Tom Chick's crazyman ranting about difficulty levels and game designers not doing their jobs

It’s a design principle, not a marketing tagline. And I hate to tell you guys this, but it applies to every single game you play. Every game – video or otherwise – is about using systems to overcome challenges. Remove the challenge and you’re just telling stories or watching clockwork gears turn. Not that there’s anything wrong with that.

Exactly. One of the solutions is dynamic difficulty, as Nesrie notes. Also level scaling. But imagine if the DM (I still can’t bring myself to call him a gamemaster; too generic!) let the players decide how many hit points an owlbear has, how much damage a short sword should do, and what’s the casting time of a magic missile. It’s his job to engineer the experience for his players, not the other way around.

You might not be wrong, but it’s a really successful license. They were leaving money on the table not adapting it.

Right? It’s best when it’s hidden. I was perfectly happy playing Bioshock when I didn’t know it did this sort of thing. Once I did know, it kind of killed it for me. Fortunately, guess what one of the options was. Harder difficulty without scaling. And an achievement – which I never got – as incentive.

Which Bethesda games level scale again? Because I keep meaning to remember not to play them. Skyrim? Surely not Fallout 4?

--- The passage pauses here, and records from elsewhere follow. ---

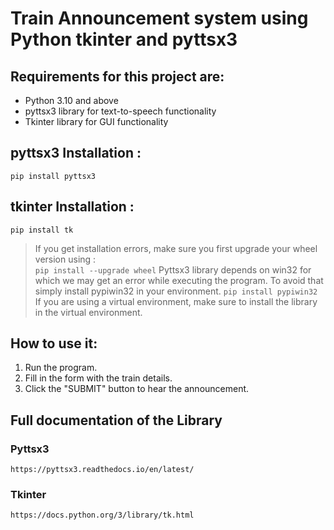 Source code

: # Train Announcement system using Python tkinter and pyttsx3
## Requirements for this project are:
+ Python 3.10 and above
+ pyttsx3 library for text-to-speech functionality
+ Tkinter library for GUI functionality

## pyttsx3 Installation :
	pip install pyttsx3

## tkinter Installation :
    pip install tk

> If you get installation errors, make sure you first upgrade your wheel version using :  
`pip install --upgrade wheel`
> Pyttsx3 library depends on win32 for which we may get an error while executing the program. To avoid that simply install pypiwin32 in your environment.
` pip install pypiwin32 `
> If you are using a virtual environment, make sure to install the library in the virtual environment.

## How to use it:

1. Run the program.
2. Fill in the form with the train details.
3. Click the "SUBMIT" button to hear the announcement.

## **Full documentation of the Library**
### Pyttsx3
    https://pyttsx3.readthedocs.io/en/latest/

### Tkinter
    https://docs.python.org/3/library/tk.html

Those aren’t games, they’re JRPGs!

I kid! But I don’t know JRPGs nearly as well as their Western counterparts. I’d be interesting in knowing what sorts of solutions, if any, they apply. Isn’t one of the difficulty settings whether or not you can skip the overlong cutscenes? Gotcha!

I booted up Valkyria Chronicles 4 last night. The first thing I had to do was decide if I wanted easy or normal. Et tu, VC4?

Ah, the old “you’re playing it wrong” counterargument! Hard pass. Go peddle that malarky in a thread about saving anywhere.

Yes. A game that expects me to duck into an options screen to tune the someone else’s gameplay!

Which brings me back to my point earlier about entertainment that isn’t created for a specific audience. Every game doesn’t need to be for everybody any more than every movie or book or musical needs to be for everybody.

But, yes, it is hard to do.

Thank you. As I said, I’m easy.

Well, the sticking point there is “designed to be balanced for everyone”. And note that I have no problem with difficulty options! I have a problem with difficulty options dumped into my lap, almost always before I’ve even started playing, and hovering over the experience constantly. That’s the developers expecting me to do their job.

-Tom

Except challenge and frustration, that’s not the same thing; it’s not even close to the same thing. You used the word frustration. If you said enjoyable challenges, we would not be having this conversation. The idea that you cant have a challenge without frustration is simply not… true.

You think it would be better to go the other way, not have the ability to scale back on difficulty? That doesn’t even make sense. How do you account for different level’s of skill among the player base? How do you account for people with a head for numbers and strategy vs. people that just want to be part of a cool story? I can’t tell if this is just you being snarky or if you are really being closed minded about this topic?

Better than the boring old “Get to level 20 as a Fighter”, “Get to level 20 as a Pastamancer”, “Learn every Wizzzzaird spell.” etc, I would prefer actually curated challenges for achievements.

“Finish the game on Normal as a Fighter with no Ranged combat skills”, “Pick 100 locks in a row without failing”, “Visit all 5 mountain peaks and 3 ocean depths within 1 day.”, “Challenge and beat Fonkin Hoddypeak to death with a beer stein on Classic difficulty.”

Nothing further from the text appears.